**What you need to do:**
Your task is to filter the entries and copy every line containing the string "class".

*-*-*

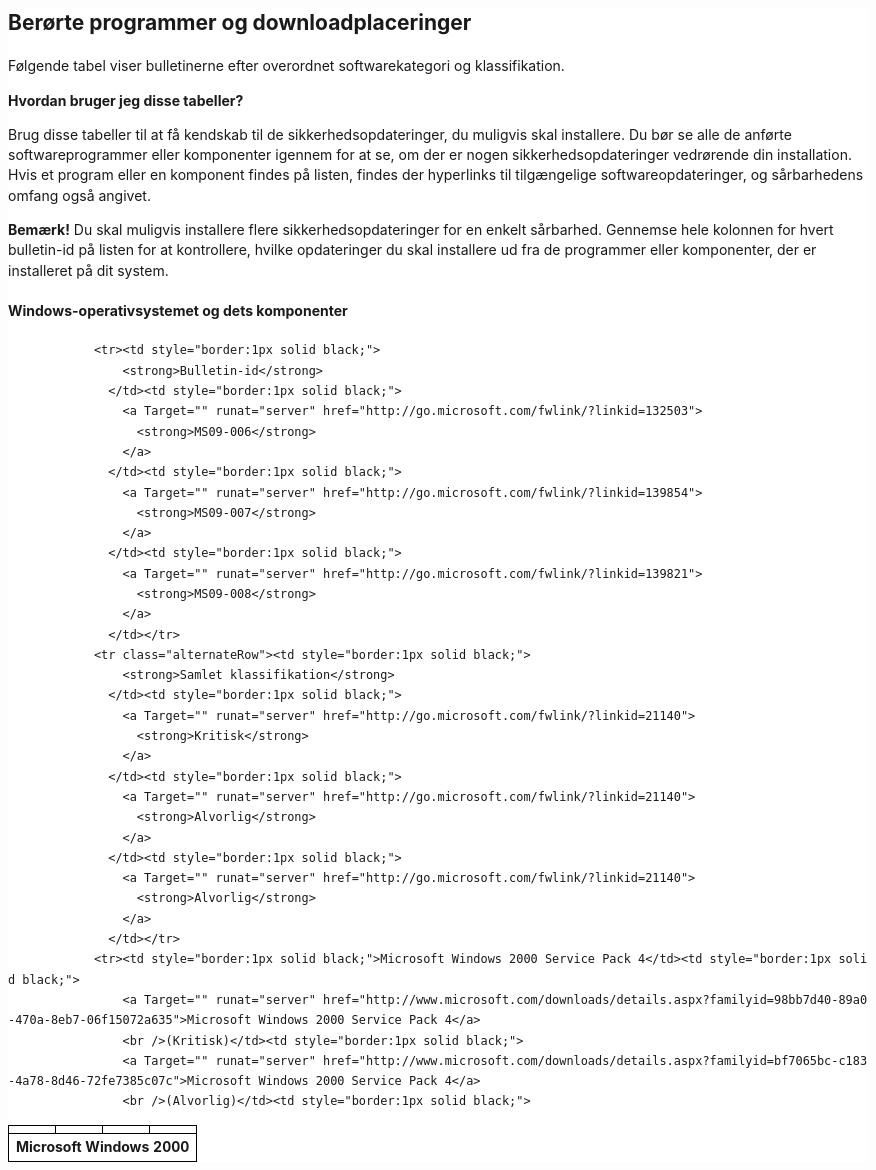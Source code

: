 
## Berørte programmer og downloadplaceringer

Følgende tabel viser bulletinerne efter overordnet softwarekategori og klassifikation.

**Hvordan bruger jeg disse tabeller?**  

Brug disse tabeller til at få kendskab til de sikkerhedsopdateringer, du muligvis skal installere. Du bør se alle de anførte softwareprogrammer eller komponenter igennem for at se, om der er nogen sikkerhedsopdateringer vedrørende din installation. Hvis et program eller en komponent findes på listen, findes der hyperlinks til tilgængelige softwareopdateringer, og sårbarhedens omfang også angivet.

**Bemærk\!** Du skal muligvis installere flere sikkerhedsopdateringer for en enkelt sårbarhed. Gennemse hele kolonnen for hvert bulletin-id på listen for at kontrollere, hvilke opdateringer du skal installere ud fra de programmer eller komponenter, der er installeret på dit system.

#### Windows-operativsystemet og dets komponenter

<table xmlns="http://www.w3.org/1999/xhtml">
  <tr class="thead">
    <th style="border:1px solid black;"></th>
    <th style="border:1px solid black;"></th>
    <th style="border:1px solid black;"></th>
    <th style="border:1px solid black;"></th>
  </tr>
                <tr><th colspan="4" style="border:1px solid black;">Microsoft Windows 2000</th></tr>
              
                <tr><td style="border:1px solid black;">
                    <strong>Bulletin-id</strong>
                  </td><td style="border:1px solid black;">
                    <a Target="" runat="server" href="http://go.microsoft.com/fwlink/?linkid=132503">
                      <strong>MS09-006</strong>
                    </a>
                  </td><td style="border:1px solid black;">
                    <a Target="" runat="server" href="http://go.microsoft.com/fwlink/?linkid=139854">
                      <strong>MS09-007</strong>
                    </a>
                  </td><td style="border:1px solid black;">
                    <a Target="" runat="server" href="http://go.microsoft.com/fwlink/?linkid=139821">
                      <strong>MS09-008</strong>
                    </a>
                  </td></tr>
                <tr class="alternateRow"><td style="border:1px solid black;">
                    <strong>Samlet klassifikation</strong>
                  </td><td style="border:1px solid black;">
                    <a Target="" runat="server" href="http://go.microsoft.com/fwlink/?linkid=21140">
                      <strong>Kritisk</strong>
                    </a>
                  </td><td style="border:1px solid black;">
                    <a Target="" runat="server" href="http://go.microsoft.com/fwlink/?linkid=21140">
                      <strong>Alvorlig</strong>
                    </a>
                  </td><td style="border:1px solid black;">
                    <a Target="" runat="server" href="http://go.microsoft.com/fwlink/?linkid=21140">
                      <strong>Alvorlig</strong>
                    </a>
                  </td></tr>
                <tr><td style="border:1px solid black;">Microsoft Windows 2000 Service Pack 4</td><td style="border:1px solid black;">
                    <a Target="" runat="server" href="http://www.microsoft.com/downloads/details.aspx?familyid=98bb7d40-89a0-470a-8eb7-06f15072a635">Microsoft Windows 2000 Service Pack 4</a>
                    <br />(Kritisk)</td><td style="border:1px solid black;">
                    <a Target="" runat="server" href="http://www.microsoft.com/downloads/details.aspx?familyid=bf7065bc-c183-4a78-8d46-72fe7385c07c">Microsoft Windows 2000 Service Pack 4</a>
                    <br />(Alvorlig)</td><td style="border:1px solid black;">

*-*-*

**Your response:**
  <tr class="thead">
                <tr class="alternateRow"><td style="border:1px solid black;">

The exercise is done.